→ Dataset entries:
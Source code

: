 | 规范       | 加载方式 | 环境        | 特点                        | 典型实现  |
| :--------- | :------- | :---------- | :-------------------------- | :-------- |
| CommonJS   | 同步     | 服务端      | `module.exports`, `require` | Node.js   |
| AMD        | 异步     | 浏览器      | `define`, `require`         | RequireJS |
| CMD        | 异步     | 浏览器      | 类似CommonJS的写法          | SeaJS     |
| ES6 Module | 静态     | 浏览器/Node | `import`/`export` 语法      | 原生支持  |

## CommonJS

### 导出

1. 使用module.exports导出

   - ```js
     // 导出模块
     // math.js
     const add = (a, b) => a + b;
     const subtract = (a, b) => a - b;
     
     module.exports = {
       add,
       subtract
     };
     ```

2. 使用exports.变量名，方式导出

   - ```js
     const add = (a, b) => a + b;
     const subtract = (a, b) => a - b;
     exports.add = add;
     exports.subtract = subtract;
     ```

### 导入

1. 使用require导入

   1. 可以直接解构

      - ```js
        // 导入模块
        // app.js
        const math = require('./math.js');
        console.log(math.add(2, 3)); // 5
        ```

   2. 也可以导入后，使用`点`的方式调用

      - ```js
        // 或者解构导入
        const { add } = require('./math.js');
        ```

...

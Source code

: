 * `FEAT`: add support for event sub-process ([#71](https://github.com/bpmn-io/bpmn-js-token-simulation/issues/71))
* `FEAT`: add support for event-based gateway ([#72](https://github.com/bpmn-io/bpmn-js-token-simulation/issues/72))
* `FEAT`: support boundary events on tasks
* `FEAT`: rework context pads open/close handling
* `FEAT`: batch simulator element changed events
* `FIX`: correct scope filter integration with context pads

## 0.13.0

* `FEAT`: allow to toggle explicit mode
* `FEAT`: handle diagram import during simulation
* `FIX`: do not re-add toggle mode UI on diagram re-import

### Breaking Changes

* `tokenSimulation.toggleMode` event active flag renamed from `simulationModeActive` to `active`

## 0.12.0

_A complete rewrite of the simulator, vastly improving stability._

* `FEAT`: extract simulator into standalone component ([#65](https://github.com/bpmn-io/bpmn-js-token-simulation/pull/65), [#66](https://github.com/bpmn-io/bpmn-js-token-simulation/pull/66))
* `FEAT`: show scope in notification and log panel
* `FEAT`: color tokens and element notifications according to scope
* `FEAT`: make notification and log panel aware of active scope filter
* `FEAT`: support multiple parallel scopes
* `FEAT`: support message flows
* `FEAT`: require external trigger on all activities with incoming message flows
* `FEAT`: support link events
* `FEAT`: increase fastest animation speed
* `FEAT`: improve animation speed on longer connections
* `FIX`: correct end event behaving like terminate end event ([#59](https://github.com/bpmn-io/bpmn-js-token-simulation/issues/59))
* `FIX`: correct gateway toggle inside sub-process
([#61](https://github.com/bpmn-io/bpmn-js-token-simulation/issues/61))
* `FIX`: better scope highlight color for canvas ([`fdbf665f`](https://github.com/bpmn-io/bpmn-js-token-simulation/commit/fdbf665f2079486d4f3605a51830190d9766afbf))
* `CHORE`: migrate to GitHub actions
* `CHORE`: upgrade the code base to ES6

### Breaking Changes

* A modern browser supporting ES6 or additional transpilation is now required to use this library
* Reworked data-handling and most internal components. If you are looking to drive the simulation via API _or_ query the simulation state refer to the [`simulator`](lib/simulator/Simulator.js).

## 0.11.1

...

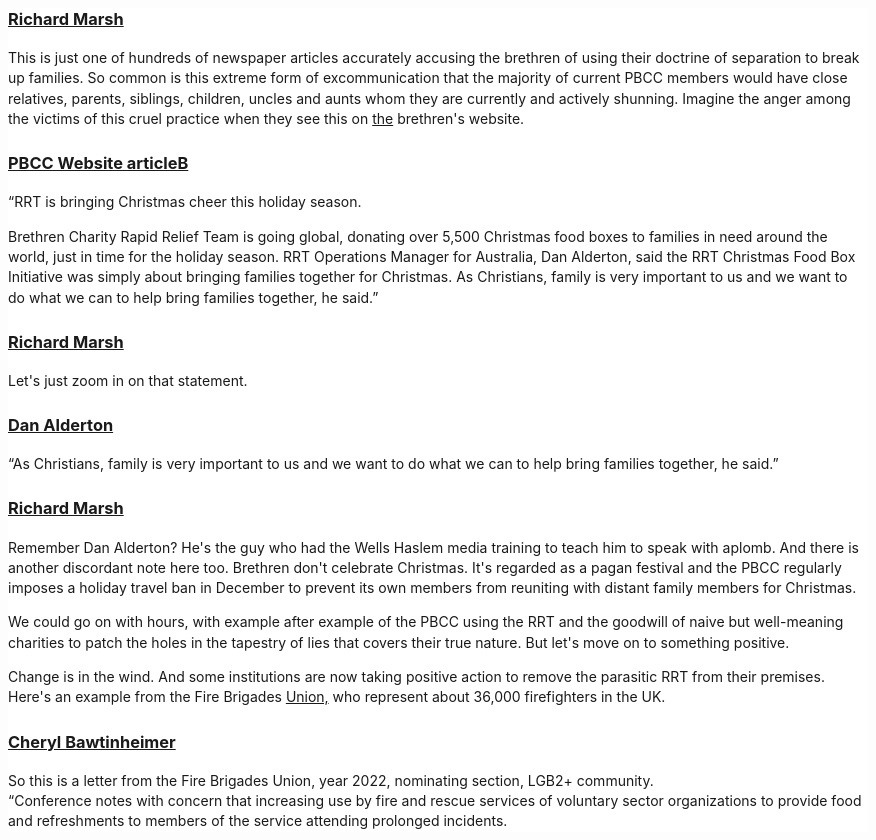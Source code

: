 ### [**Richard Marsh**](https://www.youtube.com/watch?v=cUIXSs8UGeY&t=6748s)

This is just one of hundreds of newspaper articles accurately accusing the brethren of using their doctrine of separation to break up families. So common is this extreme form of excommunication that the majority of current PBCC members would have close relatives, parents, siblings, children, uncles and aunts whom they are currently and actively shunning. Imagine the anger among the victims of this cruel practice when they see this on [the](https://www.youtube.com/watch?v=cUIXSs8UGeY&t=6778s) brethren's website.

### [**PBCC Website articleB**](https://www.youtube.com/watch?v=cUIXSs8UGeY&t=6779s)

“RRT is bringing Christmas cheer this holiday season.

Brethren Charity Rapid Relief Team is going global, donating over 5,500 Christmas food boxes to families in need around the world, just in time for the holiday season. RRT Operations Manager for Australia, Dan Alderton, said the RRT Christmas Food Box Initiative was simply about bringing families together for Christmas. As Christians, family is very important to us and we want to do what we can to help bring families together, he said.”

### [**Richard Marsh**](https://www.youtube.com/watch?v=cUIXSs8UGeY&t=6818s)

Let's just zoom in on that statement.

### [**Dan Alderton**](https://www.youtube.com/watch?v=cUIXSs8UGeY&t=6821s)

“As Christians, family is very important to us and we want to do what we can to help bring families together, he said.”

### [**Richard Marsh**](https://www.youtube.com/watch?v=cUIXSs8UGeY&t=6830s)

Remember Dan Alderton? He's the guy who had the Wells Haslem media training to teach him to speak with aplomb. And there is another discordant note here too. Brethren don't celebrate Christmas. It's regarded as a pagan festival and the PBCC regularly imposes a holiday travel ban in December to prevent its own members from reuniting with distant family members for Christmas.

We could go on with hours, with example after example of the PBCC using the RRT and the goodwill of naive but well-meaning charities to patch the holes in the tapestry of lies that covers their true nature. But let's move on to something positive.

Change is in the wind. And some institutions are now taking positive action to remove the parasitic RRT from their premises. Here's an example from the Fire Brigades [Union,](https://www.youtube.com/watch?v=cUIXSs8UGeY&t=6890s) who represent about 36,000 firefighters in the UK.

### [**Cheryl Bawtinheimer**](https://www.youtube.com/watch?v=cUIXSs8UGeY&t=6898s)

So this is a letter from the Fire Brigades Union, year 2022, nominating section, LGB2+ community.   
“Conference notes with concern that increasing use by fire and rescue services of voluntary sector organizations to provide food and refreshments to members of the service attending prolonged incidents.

→ WHAT YOU ARE ASKED TO DO: The stretch of entries above that starts with the line containing "for event sub-process" and goes on through the line containing "support message flows" is to be transcribed exactly, and no other line is to be transcribed.

→ COMPLETED EXERCISE:
: * `FEAT`: add support for event sub-process ([#71](https://github.com/bpmn-io/bpmn-js-token-simulation/issues/71))
* `FEAT`: add support for event-based gateway ([#72](https://github.com/bpmn-io/bpmn-js-token-simulation/issues/72))
* `FEAT`: support boundary events on tasks
* `FEAT`: rework context pads open/close handling
* `FEAT`: batch simulator element changed events
* `FIX`: correct scope filter integration with context pads

## 0.13.0

* `FEAT`: allow to toggle explicit mode
* `FEAT`: handle diagram import during simulation
* `FIX`: do not re-add toggle mode UI on diagram re-import

### Breaking Changes

* `tokenSimulation.toggleMode` event active flag renamed from `simulationModeActive` to `active`

## 0.12.0

_A complete rewrite of the simulator, vastly improving stability._

* `FEAT`: extract simulator into standalone component ([#65](https://github.com/bpmn-io/bpmn-js-token-simulation/pull/65), [#66](https://github.com/bpmn-io/bpmn-js-token-simulation/pull/66))
* `FEAT`: show scope in notification and log panel
* `FEAT`: color tokens and element notifications according to scope
* `FEAT`: make notification and log panel aware of active scope filter
* `FEAT`: support multiple parallel scopes
* `FEAT`: support message flows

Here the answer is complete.